[Records from a data collection]
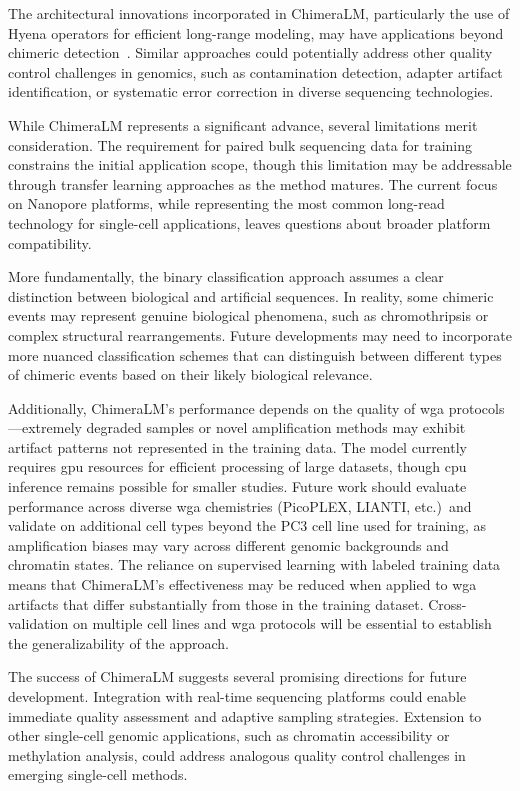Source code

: \documentclass[pdflatex,sn-nature]{sn-jnl}%
\theoremstyle{thmstyleone}%
\theoremstyle{thmstyletwo}%
\theoremstyle{thmstylethree}%
\begin{document}
The architectural innovations incorporated in ChimeraLM, particularly the use of Hyena operators for efficient long-range modeling, may have applications beyond chimeric detection~\cite{Poli2023HyenaHT, nguyen2023hyenadna}.
Similar approaches could potentially address other quality control challenges in genomics, such as contamination detection, adapter artifact identification, or systematic error correction in diverse sequencing technologies.

While ChimeraLM represents a significant advance, several limitations merit consideration.
The requirement for paired bulk sequencing data for training constrains the initial application scope, though this limitation may be addressable through transfer learning approaches as the method matures.
The current focus on Nanopore platforms, while representing the most common long-read technology for single-cell applications, leaves questions about broader platform compatibility.

More fundamentally, the binary classification approach assumes a clear distinction between biological and artificial sequences.
In reality, some chimeric events may represent genuine biological phenomena, such as chromothripsis or complex structural rearrangements.
Future developments may need to incorporate more nuanced classification schemes that can distinguish between different types of chimeric events based on their likely biological relevance.

Additionally, ChimeraLM's performance depends on the quality of \gls{wga} protocols---extremely degraded samples or novel amplification methods may exhibit artifact patterns not represented in the training data.
The model currently requires \gls{gpu} resources for efficient processing of large datasets, though \gls{cpu} inference remains possible for smaller studies.
Future work should evaluate performance across diverse \gls{wga} chemistries (PicoPLEX, LIANTI, etc.)\ and validate on additional cell types beyond the PC3 cell line used for training, as amplification biases may vary across different genomic backgrounds and chromatin states.
The reliance on supervised learning with labeled training data means that ChimeraLM's effectiveness may be reduced when applied to \gls{wga} artifacts that differ substantially from those in the training dataset.
Cross-validation on multiple cell lines and \gls{wga} protocols will be essential to establish the generalizability of the approach.

The success of ChimeraLM suggests several promising directions for future development.
Integration with real-time sequencing platforms could enable immediate quality assessment and adaptive sampling strategies.
Extension to other single-cell genomic applications, such as chromatin accessibility or methylation analysis, could address analogous quality control challenges in emerging single-cell methods.
\end{document}
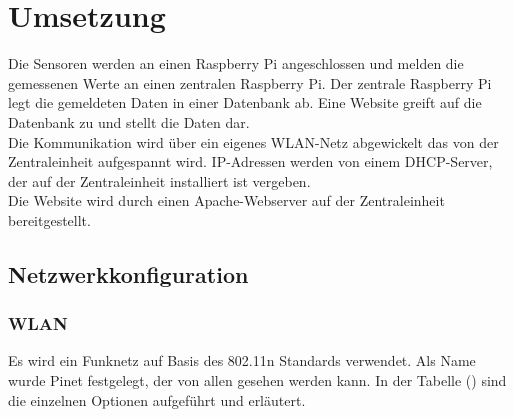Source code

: \chapter{Umsetzung}

Die Sensoren werden an einen Raspberry Pi angeschlossen und melden die
gemessenen Werte an einen zentralen Raspberry Pi. Der zentrale Raspberry Pi legt
die gemeldeten Daten in einer Datenbank ab. Eine Website greift auf die
Datenbank zu und stellt die Daten dar.\\
Die Kommunikation wird über ein eigenes WLAN-Netz abgewickelt das von der
Zentraleinheit aufgespannt wird. IP-Adressen werden von einem DHCP-Server, der
auf der Zentraleinheit installiert ist vergeben.\\
Die Website wird durch einen Apache-Webserver auf der Zentraleinheit
bereitgestellt.

\section{Netzwerkkonfiguration}


\subsection{WLAN}

Es wird ein Funknetz auf Basis des 802.11n Standards verwendet. Als Name wurde
Pinet festgelegt, der von allen gesehen werden kann. In der Tabelle
() sind die einzelnen Optionen
aufgeführt und erläutert.


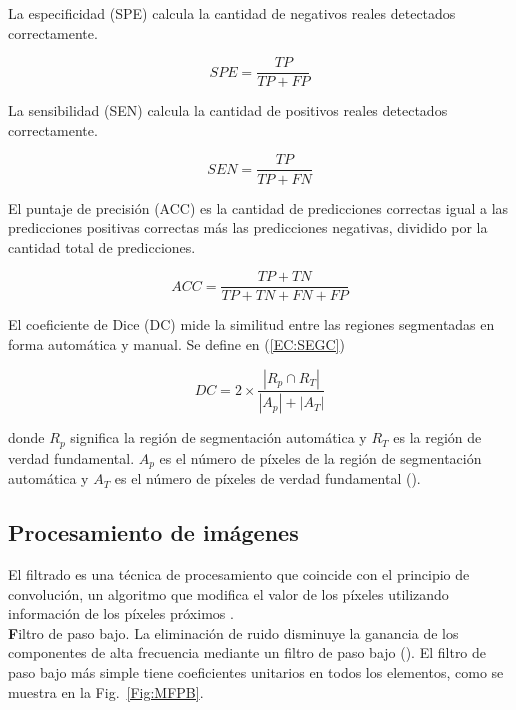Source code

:\documentclass[11pt,a4paper,openany]{article}
\begin{document}
        La especificidad (SPE) calcula la cantidad de negativos reales detectados correctamente.

        \begin{equation}\label{EC:SPE}
            SPE=\frac{TP}{TP+FP}
        \end{equation}

        La sensibilidad (SEN) calcula la cantidad de positivos reales detectados correctamente.

        \begin{equation} \label{EC:SEN}
            SEN=\frac{TP}{TP+FN}
        \end{equation}

        El puntaje de precisión (ACC) es la cantidad de predicciones correctas igual a las predicciones positivas correctas más las predicciones negativas, dividido por la cantidad total de predicciones.

        \begin{equation} \label{EC:ACC}
            ACC=\frac{TP+TN}{TP+TN+FN+FP}
        \end{equation}

        El coeficiente de Dice (DC) mide la similitud entre las regiones segmentadas en forma automática y manual. Se define en (\ref{EC:SEGC})

        \begin{equation} \label{EC:SEGC}
            DC= 2 \times \frac{\left|R_{p} \cap R_{T}\right|}{\left|A_{p}\right|+\left|A_{T}\right|}
        \end{equation}

        donde $R_p$ significa la región de segmentación automática y $R_T$ es la región de verdad fundamental. $A_{p}$ es el número de píxeles de la región de segmentación automática y $A_{T}$ es el número de píxeles de verdad fundamental (\cite{Hu2020}).
        
    \subsection{Procesamiento de imágenes}

    El filtrado es una técnica de procesamiento que coincide con el principio de convolución, un algoritmo que modifica el valor de los píxeles utilizando información de los píxeles próximos \cite{Esqueda2005}. \\

    {\textbf Filtro de paso bajo.} La eliminación de ruido disminuye la ganancia de los componentes de alta frecuencia mediante un filtro de paso bajo (\cite{Makandar2015}). El filtro de paso bajo más simple tiene coeficientes unitarios en todos los elementos, como se muestra en la Fig.~\ref{Fig:MFPB}. \\
\end{document}
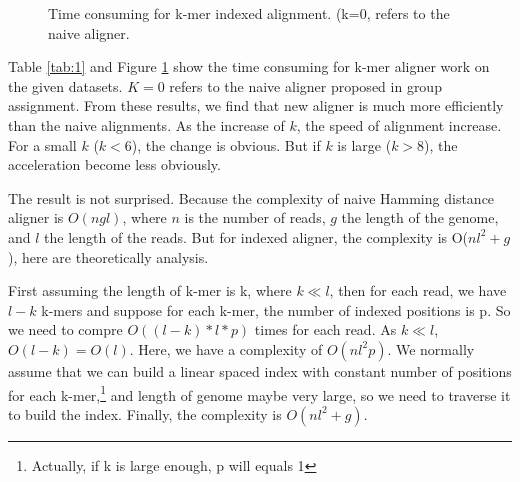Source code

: \documentclass[a4paper]{article}
\begin{document}
\begin{figure}[!htb]
	\centering
	\caption{\label{fig:1}Time consuming for k-mer indexed alignment. (k=0, refers to  the naive aligner.}
\end{figure}

Table \ref{tab:1} and Figure \ref{fig:1} show the time consuming for k-mer aligner work on the given datasets. $K=0$ refers to the naive aligner proposed in group assignment. From these results, we find that new aligner is much more efficiently than the naive alignments. As the increase of $k$, the speed of alignment increase. For a small $k$ ($k<6$), the change is obvious. But if $k$ is large ($k>8$), the acceleration become less obviously.

The result is not surprised. Because the  complexity of naive Hamming distance aligner is $O(ngl)$, where $n$ is the number of reads, $g$ the length of the genome, and $l$ the length of the reads. But for indexed aligner, the complexity is O($nl^2+g$), here are theoretically analysis.

First assuming the length of k-mer is k, where $ k\ll l$, then for each read, we have $l-k$ k-mers and suppose for each k-mer, the number of indexed positions is p. So we need to compre $O((l-k)*l*p)$ times for each read. As $k\ll l$, $O(l-k)=O(l)$. Here, we have a complexity of $O(nl^{2}p)$. We normally assume that we can build a linear spaced index with constant number of positions for each k-mer,\footnote{Actually, if k is large enough, p will equals 1} and length of genome maybe very large, so we need to traverse it to build the index. Finally, the complexity is $O(nl^{2} + g)$.
\end{document}
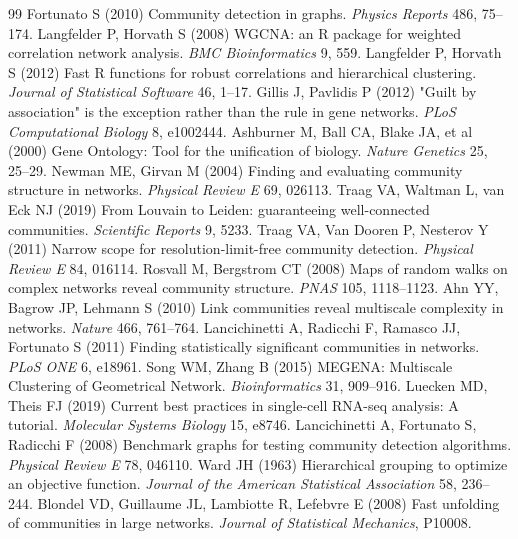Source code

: \documentclass[twocolumn,10pt,letterpaper]{article}
\begin{document}
{
\setlength{\itemsep}{1pt}
\setlength{\parskip}{0pt}
\begin{thebibliography}{99}
\setlength{\itemsep}{1.5pt}
 Fortunato S (2010) Community detection in graphs. \textit{Physics Reports} 486, 75--174.
 Langfelder P, Horvath S (2008) WGCNA: an R package for weighted correlation network analysis. \textit{BMC Bioinformatics} 9, 559.
 Langfelder P, Horvath S (2012) Fast R functions for robust correlations and hierarchical clustering. \textit{Journal of Statistical Software} 46, 1--17.
 Gillis J, Pavlidis P (2012) "Guilt by association" is the exception rather than the rule in gene networks. \textit{PLoS Computational Biology} 8, e1002444.
 Ashburner M, Ball CA, Blake JA, et al (2000) Gene Ontology: Tool for the unification of biology. \textit{Nature Genetics} 25, 25--29.
 Newman ME, Girvan M (2004) Finding and evaluating community structure in networks. \textit{Physical Review E} 69, 026113.
 Traag VA, Waltman L, van Eck NJ (2019) From Louvain to Leiden: guaranteeing well-connected communities. \textit{Scientific Reports} 9, 5233.
 Traag VA, Van Dooren P, Nesterov Y (2011) Narrow scope for resolution-limit-free community detection. \textit{Physical Review E} 84, 016114.
 Rosvall M, Bergstrom CT (2008) Maps of random walks on complex networks reveal community structure. \textit{PNAS} 105, 1118--1123.
 Ahn YY, Bagrow JP, Lehmann S (2010) Link communities reveal multiscale complexity in networks. \textit{Nature} 466, 761--764.
 Lancichinetti A, Radicchi F, Ramasco JJ, Fortunato S (2011) Finding statistically significant communities in networks. \textit{PLoS ONE} 6, e18961.
 Song WM, Zhang B (2015) MEGENA: Multiscale Clustering of Geometrical Network. \textit{Bioinformatics} 31, 909--916.
 Luecken MD, Theis FJ (2019) Current best practices in single-cell RNA-seq analysis: A tutorial. \textit{Molecular Systems Biology} 15, e8746.
 Lancichinetti A, Fortunato S, Radicchi F (2008) Benchmark graphs for testing community detection algorithms. \textit{Physical Review E} 78, 046110.
 Ward JH (1963) Hierarchical grouping to optimize an objective function. \textit{Journal of the American Statistical Association} 58, 236--244.
 Blondel VD, Guillaume JL, Lambiotte R, Lefebvre E (2008) Fast unfolding of communities in large networks. \textit{Journal of Statistical Mechanics}, P10008.

\end{thebibliography}}
\end{document}
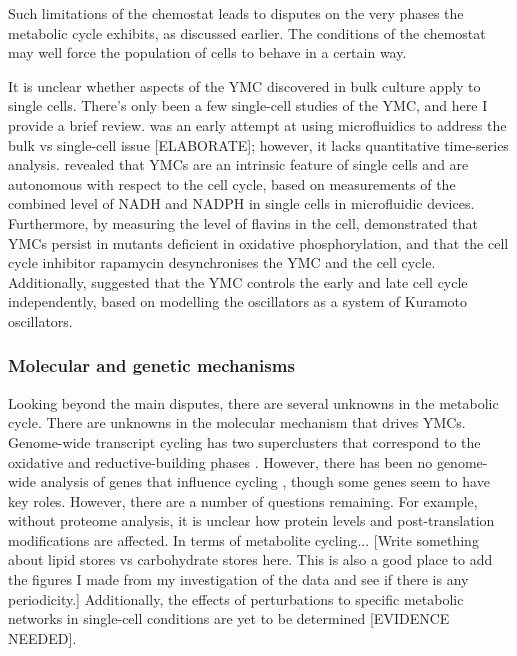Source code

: Such limitations of the chemostat leads to disputes on the very phases the metabolic cycle exhibits, as discussed earlier.
The conditions of the chemostat may well force the population of cells to behave in a certain way.

It is unclear whether aspects of the YMC discovered in bulk culture apply to single cells.
There's only been a few single-cell studies of the YMC, and here I provide a brief review.
\citet{laxmanBehaviorMetabolicCycling2010} was an early attempt at using microfluidics to address the bulk vs single-cell issue [ELABORATE];
however, it lacks quantitative time-series analysis.
\citet{papagiannakisAutonomousMetabolicOscillations2017} revealed that YMCs are an intrinsic feature of single cells and are autonomous with respect to the cell cycle, based on measurements of the combined level of NADH and NADPH in single cells in microfluidic devices.
Furthermore, by measuring the level of flavins in the cell, \citet{baumgartnerFlavinbasedMetabolicCycles2018} demonstrated that YMCs persist in mutants deficient in oxidative phosphorylation, and that the cell cycle inhibitor rapamycin desynchronises the YMC and the cell cycle.
Additionally, \citet{ozsezenInferenceHighLevelInteraction2019} suggested that the YMC controls the early and late cell cycle independently, based on modelling the oscillators as a system of Kuramoto oscillators.

\subsubsection{Molecular and genetic mechanisms}
\label{subsubsec:intro-ymc-unresolved-molecular}
Looking beyond the main disputes, there are several unknowns in the metabolic cycle.
There are unknowns in the molecular mechanism that drives YMCs.
Genome-wide transcript cycling has two superclusters that correspond to the oxidative and reductive-building phases \citep{machneYinYangYeast2012}.
However, there has been no genome-wide analysis of genes that influence cycling \citep{mellorMolecularBasisMetabolic2016}, though some genes seem to have key roles.
However, there are a number of questions remaining.
For example, without proteome analysis, it is unclear how protein levels and post-translation modifications are affected.
In terms of metabolite cycling...
[Write something about lipid stores \citep{campbellBuildingBlocksAre2020} vs carbohydrate stores \citep{ewaldYeastCyclinDependentKinase2016} here.  This is also a good place to add the figures I made from my investigation of the \citet{campbellBuildingBlocksAre2020} data and see if there is any periodicity.]
Additionally, the effects of perturbations to specific metabolic networks in single-cell conditions are yet to be determined [EVIDENCE NEEDED].

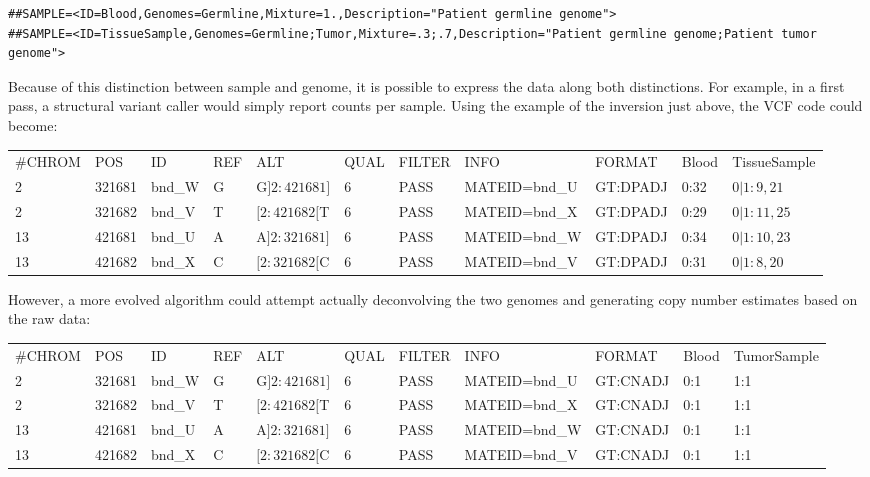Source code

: \documentclass[8pt]{article}
\begin{document}
\footnotesize
\begin{verbatim}
##SAMPLE=<ID=Blood,Genomes=Germline,Mixture=1.,Description="Patient germline genome">
##SAMPLE=<ID=TissueSample,Genomes=Germline;Tumor,Mixture=.3;.7,Description="Patient germline genome;Patient tumor genome">
\end{verbatim}
\normalsize

Because of this distinction between sample and genome, it is possible to express the data along both distinctions.
For example, in a first pass, a structural variant caller would simply report counts per sample.
Using the example of the inversion just above, the VCF code could become:

\vspace{0.3cm}
\tiny
\begin{flushleft}
\begin{tabular}{ l l l l l l l l l l l }
\#CHROM & POS & ID & REF & ALT & QUAL & FILTER & INFO & FORMAT & Blood & TissueSample\\
2 & 321681 & bnd\_W & G & G$]2:421681]$ & 6 & PASS & MATEID=bnd\_U & GT:DPADJ & 0:32 & $0|1:9,21$ \\
2 & 321682 & bnd\_V & T & $[2:421682[$T & 6 & PASS & MATEID=bnd\_X & GT:DPADJ & 0:29 & $0|1:11,25$ \\
13 & 421681 & bnd\_U & A & A$]2:321681]$ & 6 & PASS & MATEID=bnd\_W & GT:DPADJ & 0:34 & $0|1:10,23$ \\
13 & 421682 & bnd\_X & C & $[2:321682[$C & 6 & PASS & MATEID=bnd\_V & GT:DPADJ & 0:31 & $0|1:8,20$ \\
\end{tabular}
\end{flushleft}
\normalsize
\vspace{0.3cm}

However, a more evolved algorithm could attempt actually deconvolving the two genomes and generating copy number estimates based on the raw data:

\vspace{0.3cm}
\tiny
\begin{flushleft}
\begin{tabular}{ l l l l l l l l l l l }
\#CHROM & POS & ID & REF & ALT & QUAL & FILTER & INFO & FORMAT & Blood & TumorSample \\
2 & 321681 & bnd\_W & G & G$]2:421681]$ & 6 & PASS & MATEID=bnd\_U & GT:CNADJ & 0:1 & 1:1 \\
2 & 321682 & bnd\_V & T & $[2:421682[$T & 6 & PASS & MATEID=bnd\_X & GT:CNADJ & 0:1 & 1:1 \\
13 & 421681 & bnd\_U & A & A$]2:321681]$ & 6 & PASS & MATEID=bnd\_W & GT:CNADJ & 0:1 & 1:1 \\
13 & 421682 & bnd\_X & C & $[2:321682[$C & 6 & PASS & MATEID=bnd\_V & GT:CNADJ & 0:1 & 1:1 \\
\end{tabular}
\end{flushleft}
\normalsize
\end{document}
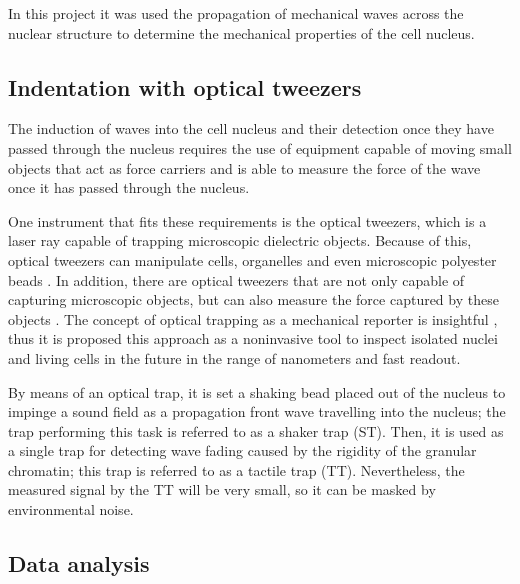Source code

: \documentclass[12pt, a4paper]{article} %
\begin{document}
In this project it was used the propagation of mechanical waves across the nuclear structure to determine the mechanical properties of the cell nucleus.

\setlength{\parskip}{0mm}

\subsection{Indentation with optical tweezers}

The induction of waves into the cell nucleus and their detection once they have passed through the nucleus requires the use of equipment capable of moving small objects that act as force carriers and is able to measure the force of the wave once it has passed through the nucleus. 

\setlength{\parskip}{4mm}

One instrument that fits these requirements is the optical tweezers, which is a laser ray capable of trapping microscopic dielectric objects. Because of this, optical tweezers can manipulate cells, organelles and even microscopic polyester beads \cite{novotny1997theory, ombid2020vitro, ashkin1992forces}. In addition, there are optical tweezers that are not only capable of capturing microscopic objects, but can also measure the force captured by these objects \cite{farre2014force}. The concept of optical trapping as a mechanical reporter is insightful \cite{ashkin20182018}, thus it is proposed this approach as a noninvasive tool to inspect isolated nuclei and living cells in the future in the range of nanometers and fast readout.

By means of an optical trap, it is set a shaking bead placed out of the nucleus to impinge a sound field as a propagation front wave travelling into the nucleus; the trap performing this task is referred to as a shaker trap (ST). Then, it is used as a single trap for detecting wave fading caused by the rigidity of the granular chromatin; this trap is referred to as a tactile trap (TT). Nevertheless, the measured signal by the TT will be very small, so it can be masked by environmental noise. 

\setlength{\parskip}{0mm}

\subsection{Data analysis}
\end{document}
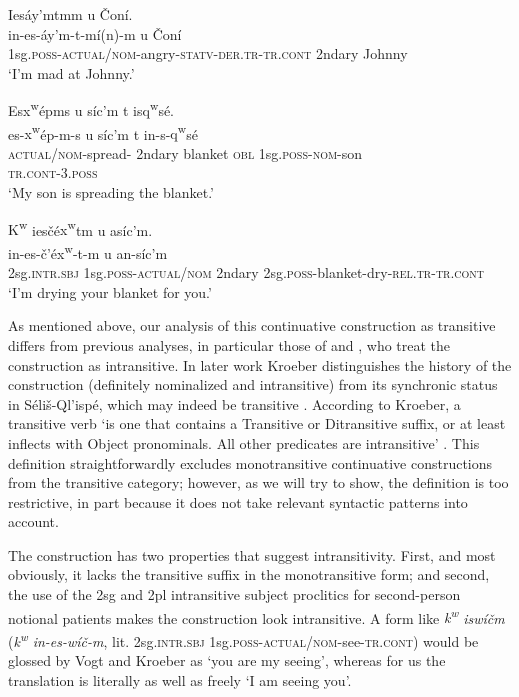 \documentclass[output=paper,colorlinks,citecolor=brown]{langscibook}
\begin{document}
\ea 
\label{ex-thomason-27}
Ies\textrevglotstop\'ay'mtmm {\textltilde}u \v{C}on\'i. \\
\gll in-es-\textrevglotstop\'ay'm-t-m\'i(n)-m {\textltilde}u \v{C}on\'i \\ 
1sg.\textsc{poss}-\textsc{actual/nom}-angry-\textsc{statv-der.tr-tr.cont} 2ndary Johnny \\
\glt `I'm mad at Johnny.'
\z

\ea 
\label{ex-thomason-28}
Es{x\textsuperscript w}\'epms {\textltilde}u s\'ic'm t is{q\textsuperscript w}s\'e{\textglotstop}. \\
 \gll es-{x\textsuperscript w}\'ep-m-s {\textltilde}u s\'ic'm t
   in-s-{q\textsuperscript w}s\'e{\textglotstop} \\
\textsc{actual/nom}-spread- 2ndary
blanket \textsc{obl} 1sg.\textsc{poss}-\textsc{nom}-son\\
\textsc{tr.cont}-3.\textsc{poss} \\
 \glt `My son is spreading the blanket.'
\z

\ea 
\label{ex-thomason-29}
{K\textsuperscript w} ies\v{c}\'e{x\textsuperscript w}{\textltilde}tm {\textltilde}u as\'ic'm. \\
    in-es-\v{c}'\'e{x\textsuperscript
 w}-{\textltilde}t-m {\textltilde}u an-s\'ic'm \\
2sg.\textsc{intr.sbj} 1sg.\textsc{poss}-\textsc{actual/nom} 2ndary 2sg.\textsc{poss}-blanket-dry-\textsc{rel.tr-tr.cont} \\
   \glt `I'm drying your blanket for you.'
\z

As mentioned above, our analysis of this continuative construction as
transitive differs from previous analyses, in particular those of
\citet{Kroeber:1991} and \citet{Vogt:1940}, who treat the construction
as intransitive.  In later work Kroeber distinguishes the history of
the construction (definitely nominalized and intransitive) from its
synchronic status in S\'eli\v{s}-Ql'isp\'e, which may indeed be
transitive \citep[357]{Kroeber:1999}.  According to Kroeber, a transitive verb `is
one that contains a Transitive or Ditransitive suffix, or at least
inflects with Object pronominals.  All other predicates are
intransitive' \citep[29]{Kroeber:1991}.  This definition straightforwardly excludes
monotransitive continuative constructions from the transitive
category; however, as we will try to show, the definition is too
restrictive, in part because it does not take relevant syntactic
patterns into account.


The construction has two properties that suggest intransitivity.
First, and most obviously, it lacks the transitive suffix in the
monotransitive form; and second, the use of the 2sg and 2pl
intransitive subject proclitics for second-person notional patients
makes the construction look intransitive.  A form like
\emph{{k\textsuperscript w} isw\'i\v{c}m} (\emph{{k\textsuperscript w}
in-es-w\'i\v{c}-m}, lit. 2sg.\textsc{intr.sbj} 1sg.\textsc{poss}-\textsc{actual/nom}-see-\textsc{tr.cont}) would be glossed by Vogt and
Kroeber as `you are my seeing', whereas for us the translation is
literally as well as freely `I am seeing you'.
\end{document}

ABOUT THIS TASK:
Search the records above for the string "graphs" and copy each line that holds it.

ANSWER AREA:
 Fortunato S (2010) Community detection in graphs. \textit{Physics Reports} 486, 75--174.
 Lancichinetti A, Fortunato S, Radicchi F (2008) Benchmark graphs for testing community detection algorithms. \textit{Physical Review E} 78, 046110.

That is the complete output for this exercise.